Nessus Security Scanner is an open-source vulnerability scanner that you can use to audit your network. Available from http://www.nessus.org, Nessus has three primary components: a server that launches tests, a client that controls the server, and vulnerability plugins. The server/client division lets clients communicate with one server and lets you distribute tests among different users, and Nessus's many plugins let you run different attacks against a specified host and determine which holes are exploitable.
Although originally developed for UNIX systems—in fact, the Nessus server component runs only on UNIX—Nessus's plugins can attack Windows machines as well, and a GUI client called NessusWX is available for Windows. The scanner uses OS-fingerprinting techniques to identify the target OS and runs only plugins related to that OS.
Let's take a look at how to install and configure a Nessus server, then how to install the NessusWX client. Finally, we'll walk through the process of performing a security scan.
Server Installation
As I mentioned earlier, you must install the Nessus server on a UNIX host. The Nessus Web site doesn't specify the particular flavors of UNIX with which Nessus is compatible, but any reasonably modern version of UNIX should be able to compile it.

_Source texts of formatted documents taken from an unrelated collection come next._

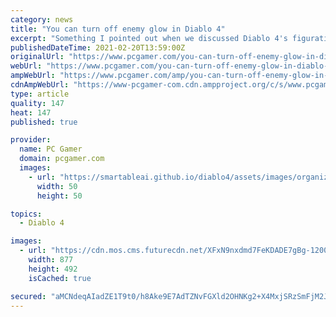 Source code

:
 ```yaml
---
category: news
title: "You can turn off enemy glow in Diablo 4"
excerpt: "Something I pointed out when we discussed Diablo 4's figurative and literal 'darkness' back in 2019 is that, although you can't see it in the official gameplay trailers, holding the cursor over an ..."
publishedDateTime: 2021-02-20T13:59:00Z
originalUrl: "https://www.pcgamer.com/you-can-turn-off-enemy-glow-in-diablo-4/"
webUrl: "https://www.pcgamer.com/you-can-turn-off-enemy-glow-in-diablo-4/"
ampWebUrl: "https://www.pcgamer.com/amp/you-can-turn-off-enemy-glow-in-diablo-4/"
cdnAmpWebUrl: "https://www-pcgamer-com.cdn.ampproject.org/c/s/www.pcgamer.com/amp/you-can-turn-off-enemy-glow-in-diablo-4/"
type: article
quality: 147
heat: 147
published: true

provider:
  name: PC Gamer
  domain: pcgamer.com
  images:
    - url: "https://smartableai.github.io/diablo4/assets/images/organizations/pcgamer.com-50x50.jpg"
      width: 50
      height: 50

topics:
  - Diablo 4

images:
  - url: "https://cdn.mos.cms.futurecdn.net/XFxN9nxdmd7FeKDADE7gBg-1200-80.jpg"
    width: 877
    height: 492
    isCached: true

secured: "aMCNdeqAIadZE1T9t0/h8Ake9E7AdTZNvFGXld2OHNKg2+X4MxjSRzSmFjM2Jy/uX/RtHWKIo8BNi16T82wNzfctHP4VDlEdKLBf37Mmew0ilH3ZPGBrBsLYxmae3ddZODtXFvx+KQ2HvBW5DjP1aJ3CZ5mxIVipNqex49xcT84orxgnoDYSrEYA1f6fp/bNZIQua5L2FBV+Vw70u2rxJFq6QxAr6lgtm4ME8UQQP1ZEGGt0zXNLsleKfWXdYE8Sby8eehDmmEtn9D4z1Zkt5JwC0XVb9DDN+OICk5/agNfDolIq9iNek65n0OICjqgYaj69pncxyorqZEyhtyjVDqYe9NXRMHkDnUpuZYv+0X0=;SnygKm4UxgkIkNQOlSjSdw=="
---
```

I've successfully compiled the scanner on Linux (Red Hat Linux 7.2, Red Hat Linux 7.1, SUSE Linux 8.0, and SUSE Linux 7.1) and Sun Microsystems' Sun Solaris 8 and Sun Solaris 7.
Before you download and install Nessus, I recommend that you install Nmap 2.52, a port-scanning tool that you can download at http://www.insecure.org/nmap. If at all possible, also install OpenSSL, which ensures secure client-server communication and lets you test for Secure Sockets Layer (SSL) vulnerabilities; you can download OpenSSL at http://www.openssl.org. If you plan to use the UNIX GUI, you'll also need GTK 1.2, a UNIX graphics library, which you can download at ftp://ftp.gimp.org/pub/gtk/v1.2. Installation of these components is outside the scope of this article, but any modern Linux distribution (such as Red Hat Linux 7.3) will likely install them by default. Otherwise, the methods for installing these packages are similar to the method for installing Nessus.
To install the latest version of the Nessus server (version 1.2.5, as of this writing), use the nessus-installer.sh script, which you'll find in the \nessus-installer directory. Execute the script as root (i.e., the machine's superuser or administrator) by running the following command:
UNIX # sh ./nessus-installer.sh
The script prompts you for the location in which you want to install the binary files—the default location, \usr\local, should be fine for most users. The script then compiles the software and installs it for you. The script might prompt you to add \usr\local\lib to \etc\ld.so.conf; answer Yes.
Server Configuration
Nessus contains a database of rules that can control how users use the scanner, but you must initialize the database, then use a certificate to secure it. Then, you can distribute the power of Nessus to certain individuals and groups, and you can prevent those individuals or groups from using Nessus outside a permissible range. For example, you can grant a top-level administrator the ability to scan all hosts while letting department administrators audit only their networks.
First, you need to install a security certificate so that the client can communicate with the server. The script creates a Certificate Authority (CA), if none currently exists, and a server certificate that authenticates the server. On the server, run the following (as the root):
UNIX # /usr/local /sbin/nessus-mkcert
The program will prompt you for information. For the most part, the default values will work fine—you can press Enter to accept a value presented within brackets as the default. First, enter your organization's name. Next, you need to add at least one user. To add a user, run the following command:
UNIX # /usr/local /sbin/nessus-adduser
At the resulting logon prompt, enter the username you want to use to connect to the server. The program will then prompt you for an authentication method: pass or cert. Choose pass (for password), and the program will prompt you for the user's password. The cert method permits authentication through a certificate file. (Interested users can find documentation about the cert method at the Nessus Web site.)
After you enter the password, the program will ask for the user's ruleset. Simply press Ctrl+D to give the user a blank ruleset. (I cover the syntax for user rules in the Nessus Rules for Users section.) Confirm the choices you made by choosing Y. You've now added a Nessus user.
Finally, start the Nessus daemon. Run the following command:
UNIX # /usr/local /sbin/nessusd -D
This command places Nessus in the background, listening on TCP port 1241.